What is required: Show every line of the data where the word "сведения" can be found.

Source texts of formatted documents:
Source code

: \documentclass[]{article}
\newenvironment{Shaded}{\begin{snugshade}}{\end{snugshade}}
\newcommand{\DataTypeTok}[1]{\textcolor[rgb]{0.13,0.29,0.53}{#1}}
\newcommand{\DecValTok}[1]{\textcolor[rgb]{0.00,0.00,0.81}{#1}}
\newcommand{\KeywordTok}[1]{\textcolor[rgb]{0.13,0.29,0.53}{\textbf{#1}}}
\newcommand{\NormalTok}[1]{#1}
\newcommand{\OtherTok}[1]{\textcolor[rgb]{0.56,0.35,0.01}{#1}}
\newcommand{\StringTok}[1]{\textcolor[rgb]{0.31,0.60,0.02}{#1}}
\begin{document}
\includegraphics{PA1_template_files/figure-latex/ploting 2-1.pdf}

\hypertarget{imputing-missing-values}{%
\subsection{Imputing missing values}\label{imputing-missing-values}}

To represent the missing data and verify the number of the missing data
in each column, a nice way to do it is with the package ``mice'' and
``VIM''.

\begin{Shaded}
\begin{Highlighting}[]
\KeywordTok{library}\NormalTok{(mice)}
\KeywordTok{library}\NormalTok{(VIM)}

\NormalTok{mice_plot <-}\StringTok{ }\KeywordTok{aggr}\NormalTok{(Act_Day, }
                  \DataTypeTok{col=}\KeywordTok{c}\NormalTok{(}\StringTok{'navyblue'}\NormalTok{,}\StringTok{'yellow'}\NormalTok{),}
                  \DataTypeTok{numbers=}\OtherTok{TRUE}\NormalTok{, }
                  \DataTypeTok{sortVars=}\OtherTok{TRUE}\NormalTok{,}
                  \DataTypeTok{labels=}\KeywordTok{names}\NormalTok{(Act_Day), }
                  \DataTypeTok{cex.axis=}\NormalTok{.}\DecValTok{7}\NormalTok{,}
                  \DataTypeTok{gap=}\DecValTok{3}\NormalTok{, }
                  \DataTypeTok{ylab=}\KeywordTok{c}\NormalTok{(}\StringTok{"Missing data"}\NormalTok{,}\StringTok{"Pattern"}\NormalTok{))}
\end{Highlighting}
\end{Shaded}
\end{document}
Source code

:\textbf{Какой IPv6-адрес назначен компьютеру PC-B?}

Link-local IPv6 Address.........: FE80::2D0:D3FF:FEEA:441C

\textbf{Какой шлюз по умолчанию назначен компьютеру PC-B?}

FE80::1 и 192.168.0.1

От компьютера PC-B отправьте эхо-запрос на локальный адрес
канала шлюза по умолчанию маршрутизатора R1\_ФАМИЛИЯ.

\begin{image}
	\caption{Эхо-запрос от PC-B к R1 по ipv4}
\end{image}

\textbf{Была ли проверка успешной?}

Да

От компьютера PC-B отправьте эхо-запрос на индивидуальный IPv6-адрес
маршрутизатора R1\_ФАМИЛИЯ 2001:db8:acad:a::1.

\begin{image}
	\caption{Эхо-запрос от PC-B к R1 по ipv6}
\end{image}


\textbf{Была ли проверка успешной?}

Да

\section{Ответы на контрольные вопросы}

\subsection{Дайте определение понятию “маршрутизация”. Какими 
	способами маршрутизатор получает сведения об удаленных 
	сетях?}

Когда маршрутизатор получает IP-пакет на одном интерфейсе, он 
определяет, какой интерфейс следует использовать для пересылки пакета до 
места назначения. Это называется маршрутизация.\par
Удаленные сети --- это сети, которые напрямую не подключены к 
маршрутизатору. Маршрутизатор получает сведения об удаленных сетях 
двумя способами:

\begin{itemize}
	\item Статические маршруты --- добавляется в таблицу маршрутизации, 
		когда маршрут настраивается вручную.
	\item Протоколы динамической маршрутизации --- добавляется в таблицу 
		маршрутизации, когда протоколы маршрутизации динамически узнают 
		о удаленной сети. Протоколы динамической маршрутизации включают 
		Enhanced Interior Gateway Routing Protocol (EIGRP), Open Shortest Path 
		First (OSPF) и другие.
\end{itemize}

Exercise response:
	способами маршрутизатор получает сведения об удаленных 
маршрутизатору. Маршрутизатор получает сведения об удаленных сетях 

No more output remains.